Une fois par mois peut suffire
« Sentiment de liberté et d’évasion » ; « meilleure forme physique » ; « diminution du stress et de l’anxiété » ; « amélioration de l’humeur »… jusqu’au « sentiment plus fort de connexion avec les autres » : les Français le reconnaissent, les bénéfices liés au temps passé en nature sont nombreux. Étonnant ? Pas vraiment. Nous sommes 71 % à affirmer que la nature nous aide à aller mieux lorsque nous sommes stressés ou anxieux. À 83 %, nous estimons même qu’un seul contact mensuel avec la nature est bénéfique, selon le sondage réalisé par Ifop pour l’application AllTrails*. AllTrails présente notamment 500.000 itinéraires et permet de préparer ses sorties en plein air.
« Depuis la fin des années 1990, la science véhicule le message des bienfaits de la nature sur la santé et je constate qu’il est désormais ancré dans l’esprit des gens », se félicite Mélusine Martin, sociologue de l’environnement et chercheuse à la Sorbonne.

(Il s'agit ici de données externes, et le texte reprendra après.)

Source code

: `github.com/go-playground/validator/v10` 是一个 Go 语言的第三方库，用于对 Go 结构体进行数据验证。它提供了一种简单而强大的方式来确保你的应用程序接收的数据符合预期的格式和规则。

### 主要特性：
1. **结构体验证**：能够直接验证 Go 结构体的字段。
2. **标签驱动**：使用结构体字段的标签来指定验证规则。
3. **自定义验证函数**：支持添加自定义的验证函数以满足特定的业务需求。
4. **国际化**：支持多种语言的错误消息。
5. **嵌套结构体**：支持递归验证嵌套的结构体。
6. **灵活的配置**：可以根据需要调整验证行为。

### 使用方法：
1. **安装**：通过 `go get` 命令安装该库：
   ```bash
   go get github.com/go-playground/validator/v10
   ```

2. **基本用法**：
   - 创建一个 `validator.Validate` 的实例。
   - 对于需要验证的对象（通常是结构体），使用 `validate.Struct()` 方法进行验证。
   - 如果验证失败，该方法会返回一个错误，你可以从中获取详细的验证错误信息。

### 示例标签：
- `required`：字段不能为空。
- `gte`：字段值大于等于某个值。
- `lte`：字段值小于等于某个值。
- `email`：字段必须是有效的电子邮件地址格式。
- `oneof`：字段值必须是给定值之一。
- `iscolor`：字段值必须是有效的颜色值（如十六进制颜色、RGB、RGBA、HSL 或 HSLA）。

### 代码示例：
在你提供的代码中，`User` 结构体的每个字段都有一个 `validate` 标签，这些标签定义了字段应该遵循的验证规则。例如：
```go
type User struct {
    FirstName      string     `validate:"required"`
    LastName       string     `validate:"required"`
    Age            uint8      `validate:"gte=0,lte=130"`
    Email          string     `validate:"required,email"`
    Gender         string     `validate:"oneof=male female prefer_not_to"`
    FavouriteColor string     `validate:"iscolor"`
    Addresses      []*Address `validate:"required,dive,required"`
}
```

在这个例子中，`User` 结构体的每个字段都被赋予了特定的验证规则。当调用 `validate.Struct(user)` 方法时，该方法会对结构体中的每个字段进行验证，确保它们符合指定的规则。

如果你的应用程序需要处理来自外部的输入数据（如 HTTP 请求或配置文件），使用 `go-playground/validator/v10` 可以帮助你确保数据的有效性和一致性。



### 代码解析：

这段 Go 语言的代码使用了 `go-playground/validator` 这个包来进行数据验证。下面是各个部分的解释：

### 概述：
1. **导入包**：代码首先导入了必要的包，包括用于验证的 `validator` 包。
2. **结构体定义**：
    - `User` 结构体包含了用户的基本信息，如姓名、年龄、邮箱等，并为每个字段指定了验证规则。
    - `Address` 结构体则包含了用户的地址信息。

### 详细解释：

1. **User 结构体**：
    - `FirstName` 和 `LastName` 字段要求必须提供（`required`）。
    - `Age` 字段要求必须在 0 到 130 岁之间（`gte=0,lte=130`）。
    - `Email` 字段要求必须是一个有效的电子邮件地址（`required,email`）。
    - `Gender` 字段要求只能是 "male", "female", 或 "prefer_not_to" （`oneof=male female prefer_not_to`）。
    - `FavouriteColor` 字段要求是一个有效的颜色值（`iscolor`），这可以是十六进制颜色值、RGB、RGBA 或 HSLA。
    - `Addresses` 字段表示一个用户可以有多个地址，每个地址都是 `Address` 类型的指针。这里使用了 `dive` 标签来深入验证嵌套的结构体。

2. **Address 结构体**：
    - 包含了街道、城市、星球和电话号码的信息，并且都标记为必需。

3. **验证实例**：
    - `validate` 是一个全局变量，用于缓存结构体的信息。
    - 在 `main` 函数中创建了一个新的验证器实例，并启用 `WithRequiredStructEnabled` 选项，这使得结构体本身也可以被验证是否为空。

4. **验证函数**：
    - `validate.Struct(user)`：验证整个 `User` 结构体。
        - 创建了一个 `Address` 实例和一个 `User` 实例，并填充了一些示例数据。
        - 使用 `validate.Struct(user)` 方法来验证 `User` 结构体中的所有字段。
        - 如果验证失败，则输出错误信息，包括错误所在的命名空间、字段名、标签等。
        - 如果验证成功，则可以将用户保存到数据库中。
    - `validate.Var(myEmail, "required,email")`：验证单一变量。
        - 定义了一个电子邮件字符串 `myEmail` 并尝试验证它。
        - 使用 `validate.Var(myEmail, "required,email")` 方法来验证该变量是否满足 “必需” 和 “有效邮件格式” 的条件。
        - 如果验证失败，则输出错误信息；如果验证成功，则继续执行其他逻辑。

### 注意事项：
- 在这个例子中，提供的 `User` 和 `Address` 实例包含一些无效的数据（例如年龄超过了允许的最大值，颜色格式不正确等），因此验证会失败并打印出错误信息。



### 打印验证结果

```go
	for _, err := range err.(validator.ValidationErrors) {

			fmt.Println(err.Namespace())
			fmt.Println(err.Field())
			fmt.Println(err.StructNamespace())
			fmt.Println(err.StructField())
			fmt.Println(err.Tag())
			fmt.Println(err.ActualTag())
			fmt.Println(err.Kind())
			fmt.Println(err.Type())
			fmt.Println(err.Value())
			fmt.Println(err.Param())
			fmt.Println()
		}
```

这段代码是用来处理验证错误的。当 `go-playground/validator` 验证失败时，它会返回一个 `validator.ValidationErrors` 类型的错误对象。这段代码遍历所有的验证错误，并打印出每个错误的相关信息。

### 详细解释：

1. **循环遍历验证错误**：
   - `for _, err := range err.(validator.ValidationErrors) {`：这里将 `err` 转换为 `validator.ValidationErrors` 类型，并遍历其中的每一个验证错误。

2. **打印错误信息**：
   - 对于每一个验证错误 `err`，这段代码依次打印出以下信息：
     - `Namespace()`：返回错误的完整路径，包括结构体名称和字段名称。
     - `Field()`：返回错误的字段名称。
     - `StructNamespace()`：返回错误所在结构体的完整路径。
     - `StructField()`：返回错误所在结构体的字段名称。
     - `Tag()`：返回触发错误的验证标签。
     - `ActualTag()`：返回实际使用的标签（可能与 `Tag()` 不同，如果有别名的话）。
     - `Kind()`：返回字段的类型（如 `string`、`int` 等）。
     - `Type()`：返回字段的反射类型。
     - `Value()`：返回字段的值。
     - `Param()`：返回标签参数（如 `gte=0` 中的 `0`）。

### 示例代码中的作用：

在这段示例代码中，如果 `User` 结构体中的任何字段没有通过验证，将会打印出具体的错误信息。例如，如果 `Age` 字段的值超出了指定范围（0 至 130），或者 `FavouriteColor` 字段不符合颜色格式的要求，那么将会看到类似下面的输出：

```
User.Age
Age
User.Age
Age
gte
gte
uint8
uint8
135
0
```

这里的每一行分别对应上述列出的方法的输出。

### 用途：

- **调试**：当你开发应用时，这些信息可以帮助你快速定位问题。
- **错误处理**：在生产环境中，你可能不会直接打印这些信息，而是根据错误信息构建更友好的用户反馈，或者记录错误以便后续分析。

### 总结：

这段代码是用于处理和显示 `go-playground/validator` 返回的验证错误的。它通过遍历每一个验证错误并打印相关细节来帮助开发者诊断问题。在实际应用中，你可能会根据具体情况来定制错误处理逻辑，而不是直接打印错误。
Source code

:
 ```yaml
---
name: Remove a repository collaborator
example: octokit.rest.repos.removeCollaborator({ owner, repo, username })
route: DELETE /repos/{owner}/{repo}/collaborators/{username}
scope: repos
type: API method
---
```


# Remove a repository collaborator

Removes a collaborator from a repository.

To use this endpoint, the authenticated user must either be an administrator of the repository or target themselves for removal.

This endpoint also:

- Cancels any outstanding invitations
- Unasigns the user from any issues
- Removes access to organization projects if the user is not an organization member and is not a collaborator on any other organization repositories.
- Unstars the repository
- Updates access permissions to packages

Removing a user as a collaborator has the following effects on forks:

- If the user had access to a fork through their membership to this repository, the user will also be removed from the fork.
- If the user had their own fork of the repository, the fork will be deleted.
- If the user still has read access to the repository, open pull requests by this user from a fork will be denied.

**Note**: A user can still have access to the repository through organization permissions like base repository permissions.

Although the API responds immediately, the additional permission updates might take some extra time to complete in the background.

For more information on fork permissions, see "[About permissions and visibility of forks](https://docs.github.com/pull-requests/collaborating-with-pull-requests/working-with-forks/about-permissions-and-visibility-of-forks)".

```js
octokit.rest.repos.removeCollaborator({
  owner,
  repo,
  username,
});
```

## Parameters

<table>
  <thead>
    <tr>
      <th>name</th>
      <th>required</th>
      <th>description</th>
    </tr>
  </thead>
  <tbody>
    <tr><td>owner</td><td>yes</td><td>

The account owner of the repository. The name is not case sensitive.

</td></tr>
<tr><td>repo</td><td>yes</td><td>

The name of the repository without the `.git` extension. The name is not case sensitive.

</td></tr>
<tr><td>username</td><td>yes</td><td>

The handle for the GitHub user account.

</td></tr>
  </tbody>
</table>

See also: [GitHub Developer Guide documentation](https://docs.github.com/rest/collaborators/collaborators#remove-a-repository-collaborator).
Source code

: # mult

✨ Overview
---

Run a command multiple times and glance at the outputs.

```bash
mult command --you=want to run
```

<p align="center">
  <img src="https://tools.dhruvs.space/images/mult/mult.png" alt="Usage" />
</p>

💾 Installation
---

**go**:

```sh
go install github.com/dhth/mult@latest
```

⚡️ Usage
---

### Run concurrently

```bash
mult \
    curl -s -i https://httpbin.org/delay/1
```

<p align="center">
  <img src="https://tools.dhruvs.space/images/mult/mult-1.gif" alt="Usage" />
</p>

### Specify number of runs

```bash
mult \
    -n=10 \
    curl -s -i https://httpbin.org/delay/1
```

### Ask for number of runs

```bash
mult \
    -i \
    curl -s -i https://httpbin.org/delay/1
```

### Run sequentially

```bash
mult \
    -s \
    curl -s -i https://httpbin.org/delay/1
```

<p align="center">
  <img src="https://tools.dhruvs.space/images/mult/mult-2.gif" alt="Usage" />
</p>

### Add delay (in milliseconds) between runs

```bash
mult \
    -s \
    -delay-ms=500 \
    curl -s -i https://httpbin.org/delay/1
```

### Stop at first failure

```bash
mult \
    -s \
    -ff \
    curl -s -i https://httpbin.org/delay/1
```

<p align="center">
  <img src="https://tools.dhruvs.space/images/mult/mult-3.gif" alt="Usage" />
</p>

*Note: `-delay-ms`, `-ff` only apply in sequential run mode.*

Un accès inégal à la nature
Ainsi, nous serions 41 % à passer au moins une fois par semaine du temps dans des environnements naturels : 36 % dans l’agglomération parisienne ; 38 % dans les communes urbaines de province, et 55 % dans les communes rurales. « Cela montre que l’accès à la nature reste socialement et territorialement inégal », analyse Mélusine Martin à propos de l’enquête pour AllTrails.
La question se pose alors : bénéficie-t-on des mêmes atouts en étant immergé dans la nature au quotidien, par exemple en vivant à la campagne ? « Il y a forcément des bénéfices supplémentaires », reconnaît la sociologue. Cependant, selon Mélusine Martin, « lorsque l’on va au contact de la nature de manière intentionnelle, cette connexion consciente va décupler les effets et les bienfaits ». À bon entendeur…

Cependant, l’étude révèle également que 12 % des Français ne mettent jamais les pieds dans la nature (20 % admettent le faire quelques fois par an seulement). Quels sont les obstacles mentionnés ? « Le manque de temps » !
24 % des personnes interrogées par Ifop pour AllTrails évoquent cet argument comme la principale raison. « Ce « manque de temps » révèle surtout un blocage mental : la conviction que, pour que la nature « compte », il faut y consacrer une journée entière, prendre sa voiture, organiser une vraie sortie. C’est le mythe de la montagne lointaine », décrypte Mélusine Martin.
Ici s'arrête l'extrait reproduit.